SMTP Encryption – Is Enforcing Encryption for SMTP a Good Idea?

encryptionsmtpstls

I am running an email server which is currently set up to use TLS if possible, when sending and receiving emails.

When you read in the documentation about this, there is also the option to enforce TLS and not accept plain text transmission of emails. It also warns you that some mail servers might not support encryption yet and enforcing encryption could block these servers.

But is this still an issue one should think about or is it safe to say that enforcing encryption won't be a problem anymore?

Is there possibly some big provider who is already doing this or what do you consider best practice these days?

Best Answer

The practical problem is that not every SMTP-compliant (the RFC is quite old) server can speak TLS to your server, so you may miss receiving some email messages.

The philosophical problem with this is that its impossible to tell how the email gets relayed after (or before) it arrived at your server.

This means that the email may have already been transmitted in plain-text via a relay already.

Anyone serious about protecting the contents of their email should actually encrypt the body.
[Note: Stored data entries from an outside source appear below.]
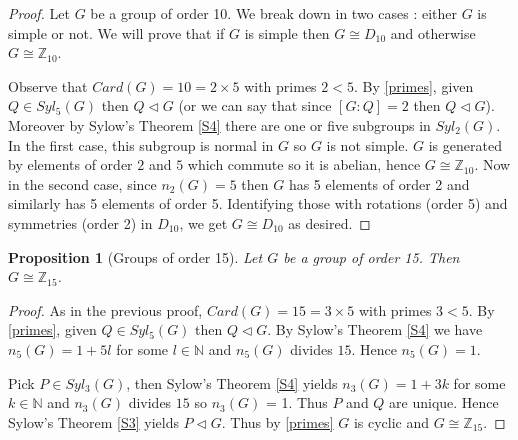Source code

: \documentclass{article}
\theoremstyle{definition}
\theoremstyle{plain}
\theoremstyle{plain}
\theoremstyle{plain}
\theoremstyle{plain}
\theoremstyle{definition}
\theoremstyle{plain}
\theoremstyle{plain}
\newtheorem{propeng}[subsubsection]{Proposition}
\begin{document}
\begin{proof}
	Let \( G \) be a group of order 10. We break down in two cases : either \( G \) is simple or not. We will prove that if \( G \) is simple then \( G \cong D_{10} \) and otherwise \( G \cong \mathbb{Z}_{10} \).

	Observe that \( Card(G) = 10 = 2 \times 5 \) with primes \( 2 < 5\). By \cref{primes}, given \( Q \in Syl_5(G) \) then \( Q \triangleleft G \) (or we can say that since \( [G:Q] = 2 \) then \( Q \triangleleft G \)).
	Moreover by Sylow's Theorem \ref{S4} there are one or five subgroups in \( Syl_2(G) \). In the first case, this subgroup is normal in \( G \) so \( G \) is not simple. \( G \) is generated by elements of order \( 2 \) and \( 5 \) which commute so it is abelian, hence \( G \cong \mathbb{Z}_{10} \). Now in the second case, since \( n_2(G) = 5 \) then \( G \) has 5 elements of order 2 and similarly has 5 elements of order 5. Identifying those with rotations (order 5) and symmetries (order 2) in \( D_{10} \), we get \( G \cong D_{10} \) as desired.
\end{proof} 

\begin{propeng}[Groups of order 15]
Let \( G \) be a group of order 15. Then \( G \cong \mathbb{Z}_{15} \).
\end{propeng}

\begin{proof}
	As in the previous proof, \( Card(G) = 15 = 3 \times 5 \) with primes \( 3 < 5 \). By \cref{primes}, given \( Q \in Syl_5(G) \) then \( Q \triangleleft G \). By Sylow's Theorem \ref{S4} we have \( n_5(G) = 1 + 5l \) for some \( l \in \mathbb{N} \) and \( n_5(G) \) divides \( 15 \). Hence \( n_5(G) = 1 \). 

	Pick \( P \in Syl_3(G) \), then Sylow's Theorem \ref{S4} yields \( n_3(G) = 1 + 3k \) for some \( k \in \mathbb{N} \) and \( n_3(G) \) divides \( 15 \) so \( n_3(G) \) = 1. Thus \( P \) and \( Q \) are unique. Hence Sylow's Theorem \ref{S3} yields \( P \triangleleft G \). Thus by \cref{primes} \( G \) is cyclic and \( G \cong \mathbb{Z}_{15} \).
\end{proof}



\clearpage

\printbibliography[heading=bibintoc]
\end{document}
With encryption en-route its always plausible its been transmitted in plain-text already.

So, to answer your question enforcing encryption at the SMTP layer is probably pointless, increases your chance of missing email and there is no guaranteed beneficial payoff.

Edit: This refers to SMTP enforcement for the purposes of relaying, not submission of email. In mail submissions encryption should be enforced since the SMTP conversation (not the actual email) possibly contains authentication credentials.